### Data cleaning and preprocessing

In [1]:
# load data and take a quick look
import pandas as pd
raw_data = pd.read_csv('coursework1_train.csv')
raw_data.head()

Unnamed: 0.1,Unnamed: 0,text,sentiment
0,0,Enjoy the opening credits. They're the best th...,neg
1,1,"Well, the Sci-Fi channel keeps churning these ...",neg
2,2,It takes guts to make a movie on Gandhi in Ind...,pos
3,3,The Nest is really just another 'nature run am...,neg
4,4,Waco: Rules of Engagement does a very good job...,pos


In [2]:
# check the size of the data and its class distribution
all_text = raw_data['text'].tolist()
all_lables = raw_data['sentiment'].tolist()

print('number of reviews:', len(all_text))
print('number of pos reviews:', len([l for l in all_lables if l=='pos']))
print('number of neg reviews:', len([l for l in all_lables if l=='neg']))

number of reviews: 40000
number of pos reviews: 20000
number of neg reviews: 20000


The first piece of preprocessing I performed is converting the text to lowercase, in case I have to remove stopwords later (nltk's stopwords are all in lowercase).

In [3]:
# convert text to lowercase
raw_data['text'] = raw_data['text'].apply(lambda x: " ".join(x.lower() for x in x.split()))

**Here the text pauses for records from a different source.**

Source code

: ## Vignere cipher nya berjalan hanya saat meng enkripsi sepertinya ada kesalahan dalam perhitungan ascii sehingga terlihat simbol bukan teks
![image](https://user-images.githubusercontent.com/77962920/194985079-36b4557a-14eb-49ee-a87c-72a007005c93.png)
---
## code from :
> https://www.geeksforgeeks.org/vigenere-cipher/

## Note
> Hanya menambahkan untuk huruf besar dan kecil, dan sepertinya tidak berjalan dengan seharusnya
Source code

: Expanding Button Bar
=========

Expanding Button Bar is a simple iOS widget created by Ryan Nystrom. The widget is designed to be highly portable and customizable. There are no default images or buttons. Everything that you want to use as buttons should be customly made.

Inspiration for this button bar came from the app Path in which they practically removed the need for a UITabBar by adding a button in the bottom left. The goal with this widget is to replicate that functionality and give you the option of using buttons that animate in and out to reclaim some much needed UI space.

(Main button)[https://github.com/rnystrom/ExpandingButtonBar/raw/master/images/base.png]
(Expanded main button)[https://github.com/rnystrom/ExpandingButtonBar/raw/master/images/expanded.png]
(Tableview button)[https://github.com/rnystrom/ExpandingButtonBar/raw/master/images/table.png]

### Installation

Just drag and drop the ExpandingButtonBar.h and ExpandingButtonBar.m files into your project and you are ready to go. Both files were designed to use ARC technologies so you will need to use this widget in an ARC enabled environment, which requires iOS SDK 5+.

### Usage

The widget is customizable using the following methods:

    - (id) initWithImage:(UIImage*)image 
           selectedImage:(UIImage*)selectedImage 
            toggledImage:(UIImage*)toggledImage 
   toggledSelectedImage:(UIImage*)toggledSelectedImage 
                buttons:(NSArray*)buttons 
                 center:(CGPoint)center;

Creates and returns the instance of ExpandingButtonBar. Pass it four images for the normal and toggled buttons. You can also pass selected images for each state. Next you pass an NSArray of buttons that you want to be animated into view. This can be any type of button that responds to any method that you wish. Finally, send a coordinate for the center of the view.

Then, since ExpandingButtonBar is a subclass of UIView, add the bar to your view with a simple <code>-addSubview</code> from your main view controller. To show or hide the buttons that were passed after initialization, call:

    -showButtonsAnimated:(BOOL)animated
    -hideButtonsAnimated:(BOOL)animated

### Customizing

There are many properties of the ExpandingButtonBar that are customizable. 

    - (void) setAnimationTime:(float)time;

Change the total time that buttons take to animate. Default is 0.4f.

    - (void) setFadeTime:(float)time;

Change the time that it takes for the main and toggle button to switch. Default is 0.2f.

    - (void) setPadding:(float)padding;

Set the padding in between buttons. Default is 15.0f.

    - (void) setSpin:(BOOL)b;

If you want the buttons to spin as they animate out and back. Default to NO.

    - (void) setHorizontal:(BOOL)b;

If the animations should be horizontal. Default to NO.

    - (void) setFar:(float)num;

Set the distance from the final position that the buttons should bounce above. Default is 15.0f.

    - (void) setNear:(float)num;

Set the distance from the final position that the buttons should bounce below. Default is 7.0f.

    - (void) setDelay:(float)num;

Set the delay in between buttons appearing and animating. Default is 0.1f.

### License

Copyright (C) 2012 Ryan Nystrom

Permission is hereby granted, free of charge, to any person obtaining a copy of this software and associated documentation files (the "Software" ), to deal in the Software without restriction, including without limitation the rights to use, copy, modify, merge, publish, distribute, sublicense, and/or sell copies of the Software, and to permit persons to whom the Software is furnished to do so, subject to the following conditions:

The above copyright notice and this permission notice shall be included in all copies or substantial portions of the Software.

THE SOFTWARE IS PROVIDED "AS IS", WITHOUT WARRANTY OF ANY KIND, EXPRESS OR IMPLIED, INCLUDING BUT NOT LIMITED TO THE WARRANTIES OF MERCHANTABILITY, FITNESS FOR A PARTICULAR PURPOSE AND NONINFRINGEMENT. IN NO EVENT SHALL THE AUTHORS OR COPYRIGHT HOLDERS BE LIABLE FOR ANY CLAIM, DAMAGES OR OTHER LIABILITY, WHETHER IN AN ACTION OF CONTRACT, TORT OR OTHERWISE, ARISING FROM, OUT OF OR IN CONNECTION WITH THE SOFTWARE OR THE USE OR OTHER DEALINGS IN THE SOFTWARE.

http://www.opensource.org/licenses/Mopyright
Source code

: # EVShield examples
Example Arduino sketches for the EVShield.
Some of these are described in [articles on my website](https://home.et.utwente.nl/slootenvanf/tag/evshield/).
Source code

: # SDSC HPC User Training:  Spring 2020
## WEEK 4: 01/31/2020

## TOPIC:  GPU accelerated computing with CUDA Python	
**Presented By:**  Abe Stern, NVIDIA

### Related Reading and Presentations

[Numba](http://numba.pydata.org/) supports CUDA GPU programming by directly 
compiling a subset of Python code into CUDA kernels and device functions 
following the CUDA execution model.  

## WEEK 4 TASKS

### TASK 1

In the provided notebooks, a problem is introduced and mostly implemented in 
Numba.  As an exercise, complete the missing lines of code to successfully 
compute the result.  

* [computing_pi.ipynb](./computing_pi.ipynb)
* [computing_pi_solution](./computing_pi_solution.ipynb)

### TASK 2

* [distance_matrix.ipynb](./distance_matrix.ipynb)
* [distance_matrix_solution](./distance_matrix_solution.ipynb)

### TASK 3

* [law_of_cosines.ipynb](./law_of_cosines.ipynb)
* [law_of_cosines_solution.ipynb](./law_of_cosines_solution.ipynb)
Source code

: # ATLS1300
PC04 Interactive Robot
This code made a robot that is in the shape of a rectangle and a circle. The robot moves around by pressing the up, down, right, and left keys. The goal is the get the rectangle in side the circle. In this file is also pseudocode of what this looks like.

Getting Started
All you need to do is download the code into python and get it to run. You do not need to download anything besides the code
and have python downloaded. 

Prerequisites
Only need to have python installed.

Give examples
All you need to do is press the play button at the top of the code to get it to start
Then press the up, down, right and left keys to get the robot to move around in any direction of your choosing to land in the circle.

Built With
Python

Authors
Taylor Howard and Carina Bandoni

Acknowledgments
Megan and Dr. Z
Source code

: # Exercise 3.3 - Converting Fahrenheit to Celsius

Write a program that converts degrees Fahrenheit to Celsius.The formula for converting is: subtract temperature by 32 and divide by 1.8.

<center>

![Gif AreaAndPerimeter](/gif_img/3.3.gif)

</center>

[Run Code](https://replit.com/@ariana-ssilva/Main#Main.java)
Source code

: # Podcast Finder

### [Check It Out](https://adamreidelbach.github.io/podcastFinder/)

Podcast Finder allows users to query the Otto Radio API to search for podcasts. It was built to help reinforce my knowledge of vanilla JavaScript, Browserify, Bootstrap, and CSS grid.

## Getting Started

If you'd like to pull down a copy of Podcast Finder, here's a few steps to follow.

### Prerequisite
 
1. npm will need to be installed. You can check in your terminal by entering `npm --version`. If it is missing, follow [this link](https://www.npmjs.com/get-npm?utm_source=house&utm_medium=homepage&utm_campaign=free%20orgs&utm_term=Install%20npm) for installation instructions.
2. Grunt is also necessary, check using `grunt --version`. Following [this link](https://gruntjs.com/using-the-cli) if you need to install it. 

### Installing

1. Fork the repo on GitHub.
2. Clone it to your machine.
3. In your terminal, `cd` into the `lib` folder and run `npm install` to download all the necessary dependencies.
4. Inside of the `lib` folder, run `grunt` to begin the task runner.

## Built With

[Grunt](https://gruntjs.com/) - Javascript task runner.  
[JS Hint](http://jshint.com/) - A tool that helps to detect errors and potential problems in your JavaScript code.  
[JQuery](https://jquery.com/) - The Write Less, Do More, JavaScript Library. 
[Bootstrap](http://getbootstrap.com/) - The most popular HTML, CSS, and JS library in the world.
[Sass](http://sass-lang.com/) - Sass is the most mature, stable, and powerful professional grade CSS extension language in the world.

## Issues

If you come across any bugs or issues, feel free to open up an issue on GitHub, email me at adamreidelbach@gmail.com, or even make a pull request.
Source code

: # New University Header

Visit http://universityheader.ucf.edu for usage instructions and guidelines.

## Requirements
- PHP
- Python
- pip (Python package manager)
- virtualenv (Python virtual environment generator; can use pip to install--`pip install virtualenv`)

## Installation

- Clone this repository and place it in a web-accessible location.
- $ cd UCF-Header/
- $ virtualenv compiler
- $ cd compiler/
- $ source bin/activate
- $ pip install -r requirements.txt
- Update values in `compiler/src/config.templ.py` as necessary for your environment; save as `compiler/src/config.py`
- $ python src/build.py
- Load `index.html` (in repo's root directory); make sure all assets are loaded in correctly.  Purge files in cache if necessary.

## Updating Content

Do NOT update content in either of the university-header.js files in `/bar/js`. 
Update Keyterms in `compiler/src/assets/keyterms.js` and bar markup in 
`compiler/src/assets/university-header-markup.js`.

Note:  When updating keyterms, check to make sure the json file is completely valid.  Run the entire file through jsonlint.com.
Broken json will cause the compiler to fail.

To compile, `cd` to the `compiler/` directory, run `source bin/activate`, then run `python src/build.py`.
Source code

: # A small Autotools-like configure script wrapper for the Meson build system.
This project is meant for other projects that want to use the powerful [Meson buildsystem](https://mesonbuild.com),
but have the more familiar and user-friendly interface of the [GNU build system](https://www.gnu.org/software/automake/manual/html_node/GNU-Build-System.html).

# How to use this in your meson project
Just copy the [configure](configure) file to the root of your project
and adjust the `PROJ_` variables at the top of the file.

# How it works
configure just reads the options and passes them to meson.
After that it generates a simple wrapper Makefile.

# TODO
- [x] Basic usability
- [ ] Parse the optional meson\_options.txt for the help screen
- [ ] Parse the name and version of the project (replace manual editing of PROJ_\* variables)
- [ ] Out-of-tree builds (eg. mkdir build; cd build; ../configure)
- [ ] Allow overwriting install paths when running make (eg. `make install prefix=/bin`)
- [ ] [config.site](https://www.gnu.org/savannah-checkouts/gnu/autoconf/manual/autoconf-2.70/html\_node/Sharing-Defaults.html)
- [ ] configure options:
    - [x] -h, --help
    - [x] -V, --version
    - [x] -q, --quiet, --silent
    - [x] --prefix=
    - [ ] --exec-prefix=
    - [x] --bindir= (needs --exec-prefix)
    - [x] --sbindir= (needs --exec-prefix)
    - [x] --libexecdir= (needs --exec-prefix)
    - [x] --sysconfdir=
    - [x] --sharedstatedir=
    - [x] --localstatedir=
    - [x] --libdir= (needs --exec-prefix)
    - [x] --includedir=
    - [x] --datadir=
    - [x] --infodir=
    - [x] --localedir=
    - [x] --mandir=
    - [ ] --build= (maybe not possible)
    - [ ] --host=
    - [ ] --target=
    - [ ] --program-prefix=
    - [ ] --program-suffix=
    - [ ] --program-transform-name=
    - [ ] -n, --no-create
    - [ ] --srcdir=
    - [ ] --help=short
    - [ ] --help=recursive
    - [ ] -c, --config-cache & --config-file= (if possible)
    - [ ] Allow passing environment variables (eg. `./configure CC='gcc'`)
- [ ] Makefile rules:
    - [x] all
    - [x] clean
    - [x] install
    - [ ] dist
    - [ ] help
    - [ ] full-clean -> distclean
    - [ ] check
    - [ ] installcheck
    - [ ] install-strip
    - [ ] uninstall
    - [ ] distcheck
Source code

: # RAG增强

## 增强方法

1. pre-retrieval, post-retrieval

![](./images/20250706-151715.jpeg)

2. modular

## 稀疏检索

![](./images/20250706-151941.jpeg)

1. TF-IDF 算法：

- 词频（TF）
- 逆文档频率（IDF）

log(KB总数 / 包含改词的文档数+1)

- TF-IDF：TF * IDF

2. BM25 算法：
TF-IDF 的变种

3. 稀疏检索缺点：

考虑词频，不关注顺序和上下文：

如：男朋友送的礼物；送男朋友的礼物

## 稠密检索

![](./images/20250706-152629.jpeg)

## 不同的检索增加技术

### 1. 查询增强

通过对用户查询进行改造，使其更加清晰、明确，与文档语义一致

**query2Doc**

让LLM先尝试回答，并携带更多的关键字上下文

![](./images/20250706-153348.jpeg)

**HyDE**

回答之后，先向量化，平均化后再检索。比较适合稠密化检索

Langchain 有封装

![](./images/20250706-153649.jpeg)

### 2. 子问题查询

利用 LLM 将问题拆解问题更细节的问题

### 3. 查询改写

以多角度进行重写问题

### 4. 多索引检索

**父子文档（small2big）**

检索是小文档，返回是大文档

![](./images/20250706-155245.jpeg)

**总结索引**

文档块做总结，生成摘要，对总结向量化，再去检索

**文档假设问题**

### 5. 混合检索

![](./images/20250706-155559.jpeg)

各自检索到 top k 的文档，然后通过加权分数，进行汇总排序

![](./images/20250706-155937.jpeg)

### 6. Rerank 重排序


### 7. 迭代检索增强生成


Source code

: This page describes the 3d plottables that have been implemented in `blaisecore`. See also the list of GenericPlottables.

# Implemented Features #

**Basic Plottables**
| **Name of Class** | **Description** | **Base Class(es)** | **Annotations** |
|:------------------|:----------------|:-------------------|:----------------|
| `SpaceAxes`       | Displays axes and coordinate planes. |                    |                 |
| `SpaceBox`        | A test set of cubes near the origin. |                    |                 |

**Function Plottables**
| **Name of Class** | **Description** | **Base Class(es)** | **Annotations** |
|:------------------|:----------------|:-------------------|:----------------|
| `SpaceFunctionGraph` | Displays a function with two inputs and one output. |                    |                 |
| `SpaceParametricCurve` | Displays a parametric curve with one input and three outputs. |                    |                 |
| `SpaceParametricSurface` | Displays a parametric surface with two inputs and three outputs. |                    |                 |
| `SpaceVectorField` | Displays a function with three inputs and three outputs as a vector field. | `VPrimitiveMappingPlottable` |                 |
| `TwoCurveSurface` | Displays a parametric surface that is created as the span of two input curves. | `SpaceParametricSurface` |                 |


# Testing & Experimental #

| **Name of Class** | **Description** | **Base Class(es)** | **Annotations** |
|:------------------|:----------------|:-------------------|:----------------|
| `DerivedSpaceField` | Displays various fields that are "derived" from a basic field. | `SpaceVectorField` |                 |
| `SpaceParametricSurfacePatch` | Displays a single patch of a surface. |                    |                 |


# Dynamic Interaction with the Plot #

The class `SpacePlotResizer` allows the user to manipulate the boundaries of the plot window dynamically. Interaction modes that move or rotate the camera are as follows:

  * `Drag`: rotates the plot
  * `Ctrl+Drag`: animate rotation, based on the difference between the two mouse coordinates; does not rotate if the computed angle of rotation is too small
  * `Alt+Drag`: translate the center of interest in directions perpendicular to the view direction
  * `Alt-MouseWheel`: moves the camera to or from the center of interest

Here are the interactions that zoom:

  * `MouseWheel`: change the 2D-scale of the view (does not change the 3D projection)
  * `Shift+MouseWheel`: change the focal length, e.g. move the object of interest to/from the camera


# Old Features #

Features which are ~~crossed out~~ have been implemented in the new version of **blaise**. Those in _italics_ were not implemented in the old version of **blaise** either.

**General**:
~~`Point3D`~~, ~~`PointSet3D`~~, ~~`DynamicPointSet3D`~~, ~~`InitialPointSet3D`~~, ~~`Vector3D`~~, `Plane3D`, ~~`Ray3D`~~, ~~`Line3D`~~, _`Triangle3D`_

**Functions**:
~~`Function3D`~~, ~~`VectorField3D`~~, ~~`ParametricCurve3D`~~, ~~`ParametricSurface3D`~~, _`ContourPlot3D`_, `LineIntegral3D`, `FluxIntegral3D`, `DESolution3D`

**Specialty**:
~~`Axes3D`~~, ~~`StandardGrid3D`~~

Following this, I lemmatized the text so I can correctly identify the frequency of words later (e.g. movie and movies should not be counted as two separate tokens)

In [4]:
# lemmatize text
import nltk
from nltk.stem import WordNetLemmatizer
wordnet_lemmatizer = WordNetLemmatizer()
raw_data['text'] = raw_data['text'].apply(lambda x: " ".join([wordnet_lemmatizer.lemmatize(y) for y in x.split()]))

I then removed all punctuation, in order to make clean and word-only tokens.

In [5]:
# remove punctuation
import re
raw_data['text'] = raw_data['text'].apply(lambda x: re.sub('[^\w\s]', '', x))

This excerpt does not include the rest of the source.